▶ **Required action**
Scan the records for lines holding "tabular". Say how many there are and give nothing else.

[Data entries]
━━━━━━━━━━
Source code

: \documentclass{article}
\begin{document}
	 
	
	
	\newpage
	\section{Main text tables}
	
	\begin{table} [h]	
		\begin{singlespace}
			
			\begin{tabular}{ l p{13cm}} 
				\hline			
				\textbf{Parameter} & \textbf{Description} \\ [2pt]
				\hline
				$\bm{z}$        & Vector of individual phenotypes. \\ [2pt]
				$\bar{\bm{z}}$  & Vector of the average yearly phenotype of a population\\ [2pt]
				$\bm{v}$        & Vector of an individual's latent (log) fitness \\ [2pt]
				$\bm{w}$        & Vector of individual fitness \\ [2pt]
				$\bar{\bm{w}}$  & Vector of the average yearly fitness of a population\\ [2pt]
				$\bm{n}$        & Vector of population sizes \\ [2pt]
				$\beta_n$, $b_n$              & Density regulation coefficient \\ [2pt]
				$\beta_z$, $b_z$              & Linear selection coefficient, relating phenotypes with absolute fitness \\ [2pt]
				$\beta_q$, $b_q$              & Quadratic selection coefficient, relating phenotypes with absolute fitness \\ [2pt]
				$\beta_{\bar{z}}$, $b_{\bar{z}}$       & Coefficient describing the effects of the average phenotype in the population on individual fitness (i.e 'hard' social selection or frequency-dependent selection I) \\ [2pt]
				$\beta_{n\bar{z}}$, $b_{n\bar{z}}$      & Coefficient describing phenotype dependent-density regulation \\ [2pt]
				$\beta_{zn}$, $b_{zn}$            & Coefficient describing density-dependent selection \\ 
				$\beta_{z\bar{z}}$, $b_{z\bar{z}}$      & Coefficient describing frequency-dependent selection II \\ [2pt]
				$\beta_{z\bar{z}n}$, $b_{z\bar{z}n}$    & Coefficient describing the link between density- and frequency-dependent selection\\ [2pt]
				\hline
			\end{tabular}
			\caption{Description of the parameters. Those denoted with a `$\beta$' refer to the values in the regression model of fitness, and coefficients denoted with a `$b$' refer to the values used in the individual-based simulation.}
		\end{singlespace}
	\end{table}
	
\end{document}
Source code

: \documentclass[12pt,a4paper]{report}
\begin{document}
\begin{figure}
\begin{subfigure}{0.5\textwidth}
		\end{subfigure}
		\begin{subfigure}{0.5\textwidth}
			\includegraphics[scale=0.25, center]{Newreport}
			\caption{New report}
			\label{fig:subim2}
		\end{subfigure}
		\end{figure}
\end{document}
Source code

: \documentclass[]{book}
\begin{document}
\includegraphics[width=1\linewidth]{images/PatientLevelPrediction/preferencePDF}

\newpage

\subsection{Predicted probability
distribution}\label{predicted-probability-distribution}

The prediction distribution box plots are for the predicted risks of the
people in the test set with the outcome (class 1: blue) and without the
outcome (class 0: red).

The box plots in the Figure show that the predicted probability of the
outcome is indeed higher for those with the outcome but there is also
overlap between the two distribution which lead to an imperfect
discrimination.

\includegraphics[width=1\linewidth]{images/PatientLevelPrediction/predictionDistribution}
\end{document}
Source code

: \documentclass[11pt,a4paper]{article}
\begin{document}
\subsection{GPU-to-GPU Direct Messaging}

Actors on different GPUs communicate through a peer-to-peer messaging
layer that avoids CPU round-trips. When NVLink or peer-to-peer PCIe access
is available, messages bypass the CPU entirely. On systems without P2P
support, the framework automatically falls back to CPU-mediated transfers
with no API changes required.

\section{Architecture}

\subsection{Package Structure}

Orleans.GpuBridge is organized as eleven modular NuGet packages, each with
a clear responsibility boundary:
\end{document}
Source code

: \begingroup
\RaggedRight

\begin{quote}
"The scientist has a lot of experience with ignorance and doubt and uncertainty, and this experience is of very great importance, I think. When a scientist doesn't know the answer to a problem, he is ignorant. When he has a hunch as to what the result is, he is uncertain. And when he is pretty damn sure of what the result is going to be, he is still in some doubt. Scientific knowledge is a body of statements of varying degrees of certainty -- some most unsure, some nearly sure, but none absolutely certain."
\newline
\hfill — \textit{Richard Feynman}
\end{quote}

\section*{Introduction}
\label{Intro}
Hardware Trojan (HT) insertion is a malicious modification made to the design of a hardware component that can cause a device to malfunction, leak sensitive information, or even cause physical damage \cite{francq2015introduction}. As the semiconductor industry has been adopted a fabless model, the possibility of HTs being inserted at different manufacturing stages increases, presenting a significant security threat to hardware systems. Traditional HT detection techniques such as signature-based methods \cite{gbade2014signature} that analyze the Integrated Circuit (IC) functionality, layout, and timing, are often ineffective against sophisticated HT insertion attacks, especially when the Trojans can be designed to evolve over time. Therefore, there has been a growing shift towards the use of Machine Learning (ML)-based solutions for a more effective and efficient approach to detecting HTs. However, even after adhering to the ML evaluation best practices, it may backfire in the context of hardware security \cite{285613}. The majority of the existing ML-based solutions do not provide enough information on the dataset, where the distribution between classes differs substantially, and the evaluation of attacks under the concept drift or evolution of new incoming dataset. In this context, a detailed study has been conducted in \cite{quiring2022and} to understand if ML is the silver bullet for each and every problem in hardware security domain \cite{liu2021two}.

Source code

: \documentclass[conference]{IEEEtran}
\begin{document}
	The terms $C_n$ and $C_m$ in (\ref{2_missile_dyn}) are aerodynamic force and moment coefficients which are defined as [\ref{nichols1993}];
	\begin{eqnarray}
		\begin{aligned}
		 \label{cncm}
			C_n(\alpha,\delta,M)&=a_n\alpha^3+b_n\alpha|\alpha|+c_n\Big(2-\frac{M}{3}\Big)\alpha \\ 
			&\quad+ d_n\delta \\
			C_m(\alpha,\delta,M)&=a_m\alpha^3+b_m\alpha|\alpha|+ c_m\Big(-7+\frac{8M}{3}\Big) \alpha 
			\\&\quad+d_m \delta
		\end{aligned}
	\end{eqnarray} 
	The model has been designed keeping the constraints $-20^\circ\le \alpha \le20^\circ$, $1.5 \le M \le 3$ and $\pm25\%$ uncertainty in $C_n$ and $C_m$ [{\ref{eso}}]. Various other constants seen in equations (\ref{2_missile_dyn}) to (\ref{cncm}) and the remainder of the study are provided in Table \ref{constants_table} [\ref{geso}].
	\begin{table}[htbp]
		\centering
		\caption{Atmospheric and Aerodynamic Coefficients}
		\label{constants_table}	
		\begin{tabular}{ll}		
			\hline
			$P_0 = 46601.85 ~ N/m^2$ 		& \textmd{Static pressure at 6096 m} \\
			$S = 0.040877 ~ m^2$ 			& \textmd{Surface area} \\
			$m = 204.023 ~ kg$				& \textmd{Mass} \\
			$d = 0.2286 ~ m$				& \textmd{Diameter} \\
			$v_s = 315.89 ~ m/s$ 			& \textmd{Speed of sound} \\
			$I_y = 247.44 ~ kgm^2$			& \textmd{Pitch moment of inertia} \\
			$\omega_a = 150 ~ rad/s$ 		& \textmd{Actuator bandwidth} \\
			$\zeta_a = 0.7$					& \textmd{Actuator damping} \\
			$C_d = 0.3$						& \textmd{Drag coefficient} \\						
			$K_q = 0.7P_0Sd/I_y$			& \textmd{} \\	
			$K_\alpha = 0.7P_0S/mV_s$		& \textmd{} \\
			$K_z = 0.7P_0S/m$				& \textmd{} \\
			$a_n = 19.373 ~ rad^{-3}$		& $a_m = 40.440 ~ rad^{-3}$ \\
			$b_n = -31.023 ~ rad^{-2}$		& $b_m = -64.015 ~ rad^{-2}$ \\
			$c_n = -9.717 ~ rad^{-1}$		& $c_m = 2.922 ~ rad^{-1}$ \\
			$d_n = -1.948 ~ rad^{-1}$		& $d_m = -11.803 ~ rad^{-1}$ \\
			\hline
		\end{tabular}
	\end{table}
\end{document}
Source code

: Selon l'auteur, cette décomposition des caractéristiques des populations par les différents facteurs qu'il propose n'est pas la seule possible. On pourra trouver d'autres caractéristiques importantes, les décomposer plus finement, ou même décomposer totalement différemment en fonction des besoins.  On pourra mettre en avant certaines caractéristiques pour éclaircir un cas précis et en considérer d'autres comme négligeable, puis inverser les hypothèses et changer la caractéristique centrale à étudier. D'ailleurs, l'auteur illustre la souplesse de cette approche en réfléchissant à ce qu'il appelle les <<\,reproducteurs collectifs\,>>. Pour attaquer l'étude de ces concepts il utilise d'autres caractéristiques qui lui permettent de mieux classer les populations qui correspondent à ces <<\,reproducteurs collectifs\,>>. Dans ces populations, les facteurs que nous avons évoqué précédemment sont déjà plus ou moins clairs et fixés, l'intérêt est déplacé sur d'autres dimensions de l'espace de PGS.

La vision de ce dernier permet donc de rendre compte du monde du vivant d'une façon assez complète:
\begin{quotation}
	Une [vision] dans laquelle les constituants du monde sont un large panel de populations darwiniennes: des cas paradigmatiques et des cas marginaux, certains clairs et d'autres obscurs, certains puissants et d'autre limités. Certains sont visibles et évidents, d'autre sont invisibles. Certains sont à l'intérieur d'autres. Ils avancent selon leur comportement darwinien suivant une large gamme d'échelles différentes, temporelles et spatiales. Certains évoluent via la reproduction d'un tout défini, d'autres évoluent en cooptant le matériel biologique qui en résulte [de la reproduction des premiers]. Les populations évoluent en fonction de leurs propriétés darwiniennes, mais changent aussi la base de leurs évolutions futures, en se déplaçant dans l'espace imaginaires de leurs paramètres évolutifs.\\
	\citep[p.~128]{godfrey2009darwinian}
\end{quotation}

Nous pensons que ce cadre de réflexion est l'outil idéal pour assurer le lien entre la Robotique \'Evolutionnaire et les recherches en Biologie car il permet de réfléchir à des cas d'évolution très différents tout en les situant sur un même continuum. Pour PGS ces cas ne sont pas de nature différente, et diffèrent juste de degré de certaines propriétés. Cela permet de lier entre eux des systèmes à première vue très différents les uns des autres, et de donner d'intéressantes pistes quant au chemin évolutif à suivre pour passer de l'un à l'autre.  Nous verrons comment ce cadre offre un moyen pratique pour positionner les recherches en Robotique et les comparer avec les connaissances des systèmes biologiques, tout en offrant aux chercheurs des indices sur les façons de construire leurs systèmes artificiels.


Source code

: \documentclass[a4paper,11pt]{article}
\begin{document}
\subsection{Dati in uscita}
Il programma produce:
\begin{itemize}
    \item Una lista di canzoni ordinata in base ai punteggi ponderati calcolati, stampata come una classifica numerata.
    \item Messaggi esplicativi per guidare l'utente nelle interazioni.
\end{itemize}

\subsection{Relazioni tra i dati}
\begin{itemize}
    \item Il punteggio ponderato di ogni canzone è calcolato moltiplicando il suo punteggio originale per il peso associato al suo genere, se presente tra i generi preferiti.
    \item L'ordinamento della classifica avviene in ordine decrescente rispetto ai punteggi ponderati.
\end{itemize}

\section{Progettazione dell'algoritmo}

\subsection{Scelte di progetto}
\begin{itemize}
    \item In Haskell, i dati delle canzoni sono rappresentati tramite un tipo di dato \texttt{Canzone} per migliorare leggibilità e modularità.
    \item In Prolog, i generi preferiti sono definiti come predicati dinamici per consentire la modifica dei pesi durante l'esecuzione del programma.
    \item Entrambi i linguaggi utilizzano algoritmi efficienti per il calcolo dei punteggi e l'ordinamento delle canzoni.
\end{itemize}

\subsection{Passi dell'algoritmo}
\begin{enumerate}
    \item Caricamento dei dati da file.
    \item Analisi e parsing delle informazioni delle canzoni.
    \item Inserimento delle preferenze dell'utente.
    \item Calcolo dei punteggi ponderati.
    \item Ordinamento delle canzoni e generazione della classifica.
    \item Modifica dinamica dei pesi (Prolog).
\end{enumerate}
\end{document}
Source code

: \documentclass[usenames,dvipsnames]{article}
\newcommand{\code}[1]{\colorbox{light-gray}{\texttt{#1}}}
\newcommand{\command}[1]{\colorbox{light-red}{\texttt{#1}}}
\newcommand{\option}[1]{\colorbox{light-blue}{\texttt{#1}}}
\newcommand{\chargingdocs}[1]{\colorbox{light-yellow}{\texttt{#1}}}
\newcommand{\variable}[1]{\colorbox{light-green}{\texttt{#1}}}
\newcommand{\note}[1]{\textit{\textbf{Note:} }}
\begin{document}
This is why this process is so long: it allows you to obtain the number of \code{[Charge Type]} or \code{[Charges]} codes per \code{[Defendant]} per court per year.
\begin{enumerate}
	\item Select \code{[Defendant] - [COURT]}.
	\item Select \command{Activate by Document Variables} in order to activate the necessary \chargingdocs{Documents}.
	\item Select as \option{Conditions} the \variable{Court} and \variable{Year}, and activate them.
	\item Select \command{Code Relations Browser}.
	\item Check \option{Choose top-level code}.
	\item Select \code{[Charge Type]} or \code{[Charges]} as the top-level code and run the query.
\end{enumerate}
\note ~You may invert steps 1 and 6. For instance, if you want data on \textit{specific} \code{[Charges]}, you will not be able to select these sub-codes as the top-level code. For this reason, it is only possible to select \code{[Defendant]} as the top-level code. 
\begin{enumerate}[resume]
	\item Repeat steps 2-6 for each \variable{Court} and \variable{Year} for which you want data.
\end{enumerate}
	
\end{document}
━━━━━━━━━━
▶ **Expected answer**
4